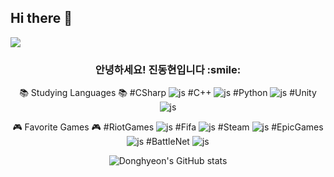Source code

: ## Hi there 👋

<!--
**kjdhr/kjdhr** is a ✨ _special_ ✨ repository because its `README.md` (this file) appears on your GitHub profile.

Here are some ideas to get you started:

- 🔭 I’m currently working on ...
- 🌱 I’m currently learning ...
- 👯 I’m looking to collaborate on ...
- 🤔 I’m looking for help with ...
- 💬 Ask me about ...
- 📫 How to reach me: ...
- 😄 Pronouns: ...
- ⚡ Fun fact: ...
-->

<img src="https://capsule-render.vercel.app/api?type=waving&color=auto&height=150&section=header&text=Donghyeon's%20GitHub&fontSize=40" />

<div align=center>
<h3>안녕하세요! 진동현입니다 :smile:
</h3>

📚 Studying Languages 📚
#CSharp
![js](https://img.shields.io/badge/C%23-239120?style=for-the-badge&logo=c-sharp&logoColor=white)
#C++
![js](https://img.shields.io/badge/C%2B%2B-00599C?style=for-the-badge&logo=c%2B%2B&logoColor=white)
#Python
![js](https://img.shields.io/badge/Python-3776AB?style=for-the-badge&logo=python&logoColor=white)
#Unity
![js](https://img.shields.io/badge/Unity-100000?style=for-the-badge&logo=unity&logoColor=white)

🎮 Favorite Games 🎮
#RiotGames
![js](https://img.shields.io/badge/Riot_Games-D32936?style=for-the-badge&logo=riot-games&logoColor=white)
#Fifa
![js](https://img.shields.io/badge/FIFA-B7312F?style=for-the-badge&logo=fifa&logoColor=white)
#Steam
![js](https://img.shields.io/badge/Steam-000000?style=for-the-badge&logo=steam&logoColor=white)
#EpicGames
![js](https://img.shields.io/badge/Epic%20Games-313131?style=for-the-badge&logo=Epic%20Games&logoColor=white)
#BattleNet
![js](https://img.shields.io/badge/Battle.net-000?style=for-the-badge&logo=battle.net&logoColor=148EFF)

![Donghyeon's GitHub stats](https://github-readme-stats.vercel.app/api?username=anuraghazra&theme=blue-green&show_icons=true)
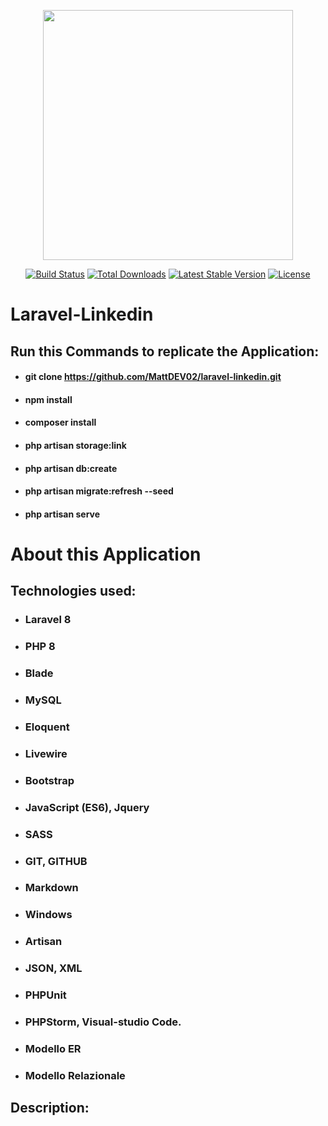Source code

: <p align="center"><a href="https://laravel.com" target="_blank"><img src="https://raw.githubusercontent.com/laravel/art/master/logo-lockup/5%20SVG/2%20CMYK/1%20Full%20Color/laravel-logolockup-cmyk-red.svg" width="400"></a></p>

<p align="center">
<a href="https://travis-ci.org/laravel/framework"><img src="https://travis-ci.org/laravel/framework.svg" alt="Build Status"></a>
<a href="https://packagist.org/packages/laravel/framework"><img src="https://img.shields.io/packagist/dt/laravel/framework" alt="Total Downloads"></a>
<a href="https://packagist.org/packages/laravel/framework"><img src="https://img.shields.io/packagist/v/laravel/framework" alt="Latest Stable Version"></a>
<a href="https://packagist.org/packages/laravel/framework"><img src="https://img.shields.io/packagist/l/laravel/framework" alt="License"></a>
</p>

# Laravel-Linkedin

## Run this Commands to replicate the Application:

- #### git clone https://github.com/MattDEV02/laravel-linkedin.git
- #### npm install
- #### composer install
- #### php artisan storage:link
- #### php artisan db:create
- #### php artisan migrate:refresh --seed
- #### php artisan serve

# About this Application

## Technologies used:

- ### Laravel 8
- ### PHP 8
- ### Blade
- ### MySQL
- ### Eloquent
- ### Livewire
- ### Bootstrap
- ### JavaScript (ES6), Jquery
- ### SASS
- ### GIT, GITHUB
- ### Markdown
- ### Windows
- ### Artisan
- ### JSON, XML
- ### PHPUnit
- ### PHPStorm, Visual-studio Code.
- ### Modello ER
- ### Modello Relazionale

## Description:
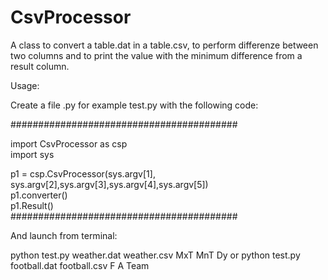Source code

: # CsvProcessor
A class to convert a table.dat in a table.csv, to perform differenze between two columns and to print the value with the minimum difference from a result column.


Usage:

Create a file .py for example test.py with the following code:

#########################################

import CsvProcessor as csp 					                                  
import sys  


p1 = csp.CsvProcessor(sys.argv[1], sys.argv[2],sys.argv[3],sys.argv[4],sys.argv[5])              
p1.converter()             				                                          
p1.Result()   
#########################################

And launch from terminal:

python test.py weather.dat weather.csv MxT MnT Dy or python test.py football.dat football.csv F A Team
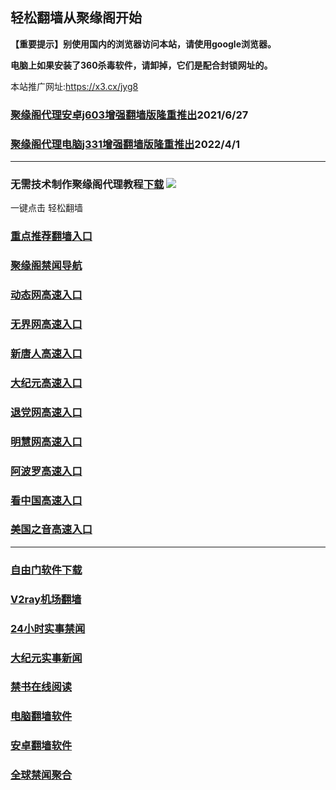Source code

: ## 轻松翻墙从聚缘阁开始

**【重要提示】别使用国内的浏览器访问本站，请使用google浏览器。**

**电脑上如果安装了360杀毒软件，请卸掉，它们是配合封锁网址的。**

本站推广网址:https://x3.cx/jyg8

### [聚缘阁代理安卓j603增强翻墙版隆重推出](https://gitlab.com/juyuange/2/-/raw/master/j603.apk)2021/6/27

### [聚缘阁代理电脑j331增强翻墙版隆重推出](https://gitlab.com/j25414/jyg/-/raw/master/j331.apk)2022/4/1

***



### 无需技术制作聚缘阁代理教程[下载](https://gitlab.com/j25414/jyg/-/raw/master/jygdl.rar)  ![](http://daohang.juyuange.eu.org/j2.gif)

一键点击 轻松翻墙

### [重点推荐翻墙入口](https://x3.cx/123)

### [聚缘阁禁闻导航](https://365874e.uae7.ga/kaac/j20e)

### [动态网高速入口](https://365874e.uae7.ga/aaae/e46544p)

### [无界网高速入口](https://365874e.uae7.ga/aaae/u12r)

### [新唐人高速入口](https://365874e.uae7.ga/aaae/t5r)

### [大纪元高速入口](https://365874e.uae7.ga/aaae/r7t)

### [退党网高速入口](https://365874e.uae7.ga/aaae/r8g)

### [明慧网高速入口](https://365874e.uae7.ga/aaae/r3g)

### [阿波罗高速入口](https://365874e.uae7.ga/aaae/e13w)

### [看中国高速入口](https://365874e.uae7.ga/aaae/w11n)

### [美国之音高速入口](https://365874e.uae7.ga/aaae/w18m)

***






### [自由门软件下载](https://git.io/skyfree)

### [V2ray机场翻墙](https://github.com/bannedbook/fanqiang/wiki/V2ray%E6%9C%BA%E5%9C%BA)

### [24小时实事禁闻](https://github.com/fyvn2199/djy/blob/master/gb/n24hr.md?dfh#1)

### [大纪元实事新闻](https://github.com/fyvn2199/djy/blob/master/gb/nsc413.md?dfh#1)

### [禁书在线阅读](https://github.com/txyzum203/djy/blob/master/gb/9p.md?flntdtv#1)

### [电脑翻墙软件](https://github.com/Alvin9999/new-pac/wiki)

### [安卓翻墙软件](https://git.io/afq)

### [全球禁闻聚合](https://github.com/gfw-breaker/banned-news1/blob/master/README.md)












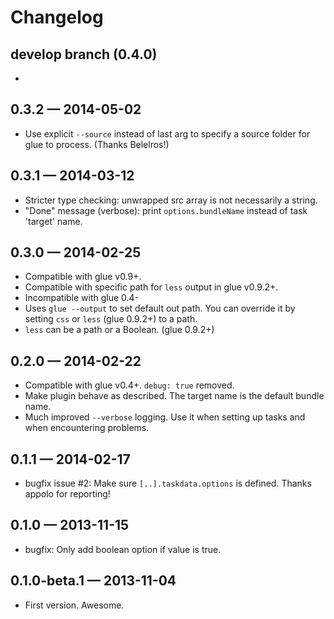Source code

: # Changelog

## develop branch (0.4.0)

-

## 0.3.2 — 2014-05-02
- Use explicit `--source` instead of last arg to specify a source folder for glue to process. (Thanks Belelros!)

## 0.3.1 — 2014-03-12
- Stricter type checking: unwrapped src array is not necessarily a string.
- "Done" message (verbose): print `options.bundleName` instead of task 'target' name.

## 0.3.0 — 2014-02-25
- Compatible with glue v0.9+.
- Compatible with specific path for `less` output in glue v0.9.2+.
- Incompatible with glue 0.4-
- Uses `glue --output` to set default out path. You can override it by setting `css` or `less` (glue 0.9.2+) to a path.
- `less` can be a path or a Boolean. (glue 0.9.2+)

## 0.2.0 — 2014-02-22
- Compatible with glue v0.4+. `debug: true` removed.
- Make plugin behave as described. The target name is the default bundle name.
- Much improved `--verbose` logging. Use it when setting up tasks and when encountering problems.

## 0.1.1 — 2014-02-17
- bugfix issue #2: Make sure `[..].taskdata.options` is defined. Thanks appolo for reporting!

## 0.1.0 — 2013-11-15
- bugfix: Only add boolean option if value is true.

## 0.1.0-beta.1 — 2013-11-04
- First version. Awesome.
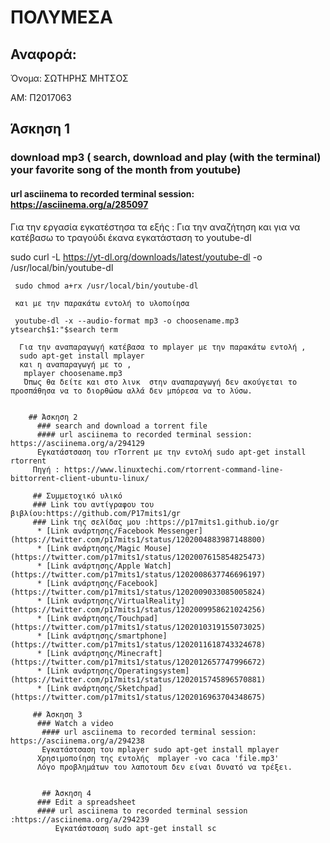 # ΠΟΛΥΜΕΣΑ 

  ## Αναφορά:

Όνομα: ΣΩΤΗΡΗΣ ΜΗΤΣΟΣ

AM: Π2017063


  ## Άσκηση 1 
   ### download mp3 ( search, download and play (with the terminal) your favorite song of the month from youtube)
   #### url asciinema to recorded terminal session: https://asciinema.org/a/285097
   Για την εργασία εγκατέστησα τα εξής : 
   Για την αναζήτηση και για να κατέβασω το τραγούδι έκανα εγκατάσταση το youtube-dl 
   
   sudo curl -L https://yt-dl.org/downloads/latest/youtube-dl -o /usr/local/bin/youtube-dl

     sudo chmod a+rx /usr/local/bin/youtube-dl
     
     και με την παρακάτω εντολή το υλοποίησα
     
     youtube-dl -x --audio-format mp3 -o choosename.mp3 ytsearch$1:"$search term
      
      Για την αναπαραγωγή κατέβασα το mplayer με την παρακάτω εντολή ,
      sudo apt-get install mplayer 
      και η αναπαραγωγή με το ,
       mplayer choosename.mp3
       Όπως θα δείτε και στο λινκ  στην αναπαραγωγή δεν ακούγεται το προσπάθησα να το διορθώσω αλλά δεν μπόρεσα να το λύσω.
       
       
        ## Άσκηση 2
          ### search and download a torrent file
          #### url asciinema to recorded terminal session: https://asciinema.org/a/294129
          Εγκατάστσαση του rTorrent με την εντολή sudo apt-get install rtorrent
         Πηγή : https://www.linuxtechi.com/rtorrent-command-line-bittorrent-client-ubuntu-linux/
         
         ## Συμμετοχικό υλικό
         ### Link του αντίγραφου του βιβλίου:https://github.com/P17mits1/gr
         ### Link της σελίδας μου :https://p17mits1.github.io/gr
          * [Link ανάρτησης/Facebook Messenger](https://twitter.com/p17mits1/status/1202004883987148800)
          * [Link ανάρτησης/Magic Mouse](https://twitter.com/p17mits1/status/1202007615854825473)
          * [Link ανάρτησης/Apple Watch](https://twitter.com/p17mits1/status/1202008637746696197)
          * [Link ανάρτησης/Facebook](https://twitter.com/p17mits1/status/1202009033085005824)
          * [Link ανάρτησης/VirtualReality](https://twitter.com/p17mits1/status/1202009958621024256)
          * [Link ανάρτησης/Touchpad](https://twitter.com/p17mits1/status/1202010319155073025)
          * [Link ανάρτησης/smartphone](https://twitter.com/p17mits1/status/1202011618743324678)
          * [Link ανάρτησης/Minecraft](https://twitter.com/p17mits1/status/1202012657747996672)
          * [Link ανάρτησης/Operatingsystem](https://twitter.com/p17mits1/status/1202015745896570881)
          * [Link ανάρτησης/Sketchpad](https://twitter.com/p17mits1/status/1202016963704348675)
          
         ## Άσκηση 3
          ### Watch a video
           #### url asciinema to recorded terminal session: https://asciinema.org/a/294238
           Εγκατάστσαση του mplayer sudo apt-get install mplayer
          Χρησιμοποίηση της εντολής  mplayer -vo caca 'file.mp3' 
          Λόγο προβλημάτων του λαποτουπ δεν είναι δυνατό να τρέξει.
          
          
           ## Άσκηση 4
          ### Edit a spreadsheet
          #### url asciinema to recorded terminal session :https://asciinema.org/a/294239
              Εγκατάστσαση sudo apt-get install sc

□ □ □

=== What is required ===
List each line of the entries that holds the string "bugfix".

=== Response ===
- bugfix issue #2: Make sure `[..].taskdata.options` is defined. Thanks appolo for reporting!
- bugfix: Only add boolean option if value is true.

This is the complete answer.